By IRENE CHAPPLE marketing writer
This time last year, the name Andersen had the might of a global brand, resonant with the gravitas of a big five accounting firm.
Today its identity is virtually worthless, culled from markets around the world as the Enron scandal infected its reputation.
But despite the breathtaking speed of the Andersen brand's implosion, billions of dollars in intangible brand values continue to shore up corporate balance sheets.
Andersen once fought vigorously for tight control over the brand when its consulting arm, Accenture, began in 2000. The two parties squabbled over use of the brand name and an international arbitrator eventually ruled in Andersen's favour.
Accenture - formerly known as Andersen Consulting - was forced to relinquish the name and forfeit US$1.2 billion nte in past payments to the accounting firm. Accenture then spent US$13 million in a campaign to popularise its new name.
Now Andersen's US offices cannot seem to escape the stink of Enron's bankruptcy, and clogging any rebirth is a fight against criminal indictment after the auditors admitted shredding financial documents.
Saatchi & Saatchi managing director Ian Christie, says the Andersen case simply shows a brand that was abused.
"Brands rise and fall on their value. A brand is something you have to feed and nurture, so it stands for the things you want it to stand for. [Companies] mismanage a brand at their peril."
Andersen affiliates are leaping from the association, including in New Zealand where the local offices have been subsumed into Ernst & Young.
The worldwide fire sales have inevitably given buyers cheap deals. In New Zealand, it's understood no money changed hands during Ernst & Young's merger with Andersen. The deal was simply an extension of the existing partnership arrangement.
Even so, a source close to the negotiations agrees "it gives people a chance to buy in, and potentially lowers the value of the brand. It's good for the purchaser."
The New Zealand situation, he adds, "was very unfair in the sense they were affected by [US] business. It was bloody tough."
Valuing professional services under a brand umbrella is notoriously difficult.
PricewaterhouseCoopers partner Steve Smith points out the value is almost never quantified, because it is largely an investment of expertise by the partners.
The value would become a market-driven price if a firm were listed, depending on profit performance and expected future performance. In a private sale, says Smith, goodwill attached would be a "substantial" chunk of the purchase price, again depending on performance expectations.
Smith describes the local situation as Andersen partners effectively closing the doors on Andersen and transferring their personal goodwill to Ernst and Young.
How to value intangible assets, such as brands, has been a problem for some time.
Just over two years ago, New Zealand's Institute of Chartered Accountants considered an accounting standard exposure draft, dubbed ED-87.
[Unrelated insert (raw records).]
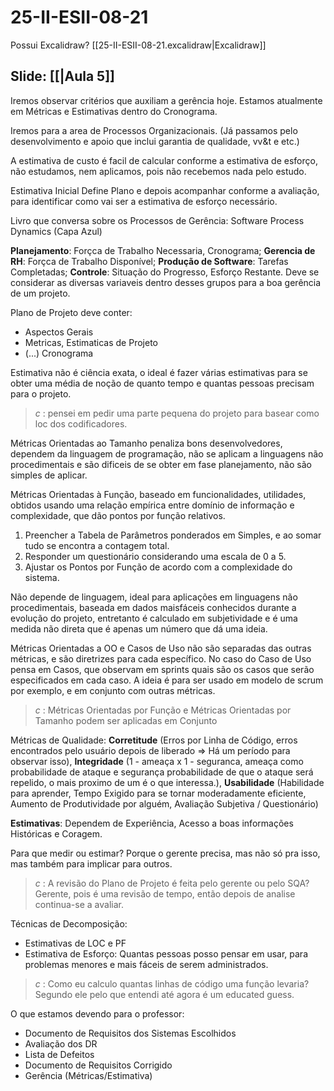 # 25-II-ESII-08-21

Possui Excalidraw? [[25-II-ESII-08-21.excalidraw|Excalidraw]]
## Slide: [[|Aula 5]]

Iremos observar critérios que auxiliam a gerência hoje. Estamos atualmente em Métricas e Estimativas dentro do Cronograma.

Iremos para a area de Processos Organizacionais. (Já passamos pelo desenvolvimento e apoio que inclui garantia de qualidade, vv&t e etc.)

A estimativa de custo é facil de calcular conforme a estimativa de esforço, não estudamos, nem aplicamos, pois não recebemos nada pelo estudo.

Estimativa Inicial Define Plano e depois acompanhar conforme a avaliação, para identificar como vai ser a estimativa de esforço necessário.

Livro que conversa sobre os Processos de Gerência: Software Process Dynamics (Capa Azul)

**Planejamento**: Forçca de Trabalho Necessaria, Cronograma; **Gerencia de RH**: Forçca de Trabalho Disponível; **Produção de Software**: Tarefas Completadas; **Controle**: Situação do Progresso, Esforço Restante. Deve se considerar as diversas variaveis dentro desses grupos para a boa gerência de um projeto.

Plano de Projeto deve conter:
- Aspectos Gerais
- Metricas, Estimaticas de Projeto
- (...) Cronograma

Estimativa não é ciência exata, o ideal é fazer várias estimativas para se obter uma média de noção de quanto tempo e quantas pessoas precisam para o projeto.

> *c* : pensei em pedir uma parte pequena do projeto para basear como loc dos codificadores.

Métricas Orientadas ao Tamanho penaliza bons desenvolvedores, dependem da linguagem de programação, não se aplicam a linguagens não procedimentais e são dificeis de se obter em fase planejamento, não são simples de aplicar.

Métricas Orientadas à Função, baseado em funcionalidades, utilidades, obtidos usando uma relação empírica entre domínio de informação e complexidade, que dão pontos por função relativos.

1. Preencher a Tabela de Parâmetros ponderados em Simples, e ao somar tudo se encontra a contagem total.
2. Responder um questionário considerando uma escala de 0 a 5.
3. Ajustar os Pontos por Função de acordo com a complexidade do sistema.

Não depende de linguagem, ideal para aplicações em linguagens não procedimentais, baseada em dados maisfáceis conhecidos durante a evolução do projeto, entretanto é calculado em subjetividade e é uma medida não direta que é apenas um número que dá uma ideia.

Métricas Orientadas a OO e Casos de Uso não são separadas das outras métricas, e são diretrizes para cada específico. No caso do Caso de Uso pensa em Casos, que observam em sprints quais são os casos que serão especificados em cada caso. A ideia é para ser usado em modelo de scrum por exemplo, e em conjunto com outras métricas.

> *c* : Métricas Orientadas por Função e Métricas Orientadas por Tamanho podem ser aplicadas em Conjunto

Métricas de Qualidade: **Corretitude** (Erros por Linha de Código, erros encontrados pelo usuário depois de liberado => Há um período para observar isso), **Integridade** (1 - ameaça x 1 - seguranca, ameaça como probabilidade de ataque e segurança probabilidade de que o ataque será repelido, o mais proximo de um é o que interessa.), **Usabilidade** (Habilidade para aprender, Tempo Exigido para se tornar moderadamente eficiente, Aumento de Produtividade por alguém, Avaliação Subjetiva / Questionário)

**Estimativas**: Dependem de Experiência, Acesso a boas informações Históricas e Coragem.

Para que medir ou estimar? Porque o gerente precisa, mas não só pra isso, mas também para implicar para outros.

> *c* : A revisão do Plano de Projeto é feita pelo gerente ou pelo SQA? Gerente, pois é uma revisão de tempo, então depois de analise continua-se a avaliar.

Técnicas de Decomposição:
- Estimativas de LOC e PF
- Estimativa de Esforço: Quantas pessoas posso pensar em usar, para problemas menores e mais fáceis de serem administrados.

> *c* : Como eu calculo quantas linhas de código uma função levaria? Segundo ele pelo que entendi até agora é um educated guess.

O que estamos devendo para o professor:
- Documento de Requisitos dos Sistemas Escolhidos
- Avaliação dos DR
- Lista de Defeitos
- Documento de Requisitos Corrigido
- Gerência (Métricas/Estimativa)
If implemented, the draft would not allow internally generated brands to be recorded on the balance sheets as intangible assets after 20 years. For companies such as Lion Nathan this would have meant a writedown of billions in brand value, which at the time stood at $2.3 billion.
Lion Nathan's brands are valued annually by global company Interbrand, and at present have a worth of $2.4 billion. A hefty sum indeed - after all, when talking about consumer goods, the value of the brand lies largely in a product's public image.
The draft is in limbo, on the "research agenda" for the International Accounting Standards Board, says the New Zealand institute's April Mackenzie.
When an international standard is decided on, New Zealand will follow, says Mackenzie.
But locally, the issue "partially got put in the too-hard basket. It's a difficult and complex area, and because we have a small economy there are issues around trying to find reliable numbers."
Problems were particularly rife when trying to value assets which were not frequently traded.
Renzo Scacco, associate director of Interbrand, baulks when asked about valuing professional services.
"It's a devilish job to put a finger on that," he says. "You need to sit down and say, 'what's the top-line revenue, what's driving it' ... it's really an area where the intangibles aren't just the brand name.
"It's self-expertise, knowledge, techniques and skills, and do you put a value on that?"
The easiest test, he says, is "if you change the name, ask what would happen to the business, what the implications would be."
Consumables give a more solid calculation.
Says Scacco: "You really just need to understand the value in the market, its financial performance, the reasonableness of the forecast and the strength of a brand. The simple maxim is, if you have a strong brand the forecast will materialise."
Advertising is a large factor in the mix. For Lion Nathan, Saatchi & Saatchi campaigns for products such as Steinlager and Lion Red put solid brand value on the products.
The epic Steinlager ads promoted "inner confidence", says Saatchi & Saatchi's Christie, and Lion Red's "Chinnies" campaign appealed to young, male consumers.
But for the US offices of Andersen, the mud that stuck after Enron's collapse was seen as too thick to peel off with an advertising campaign.
Not even a solid public relations campaign - say, in the style of Southern Cross Healthcare's apologetic and reassuring campaign here after the claims backlogs - could save the US offices from public disdain.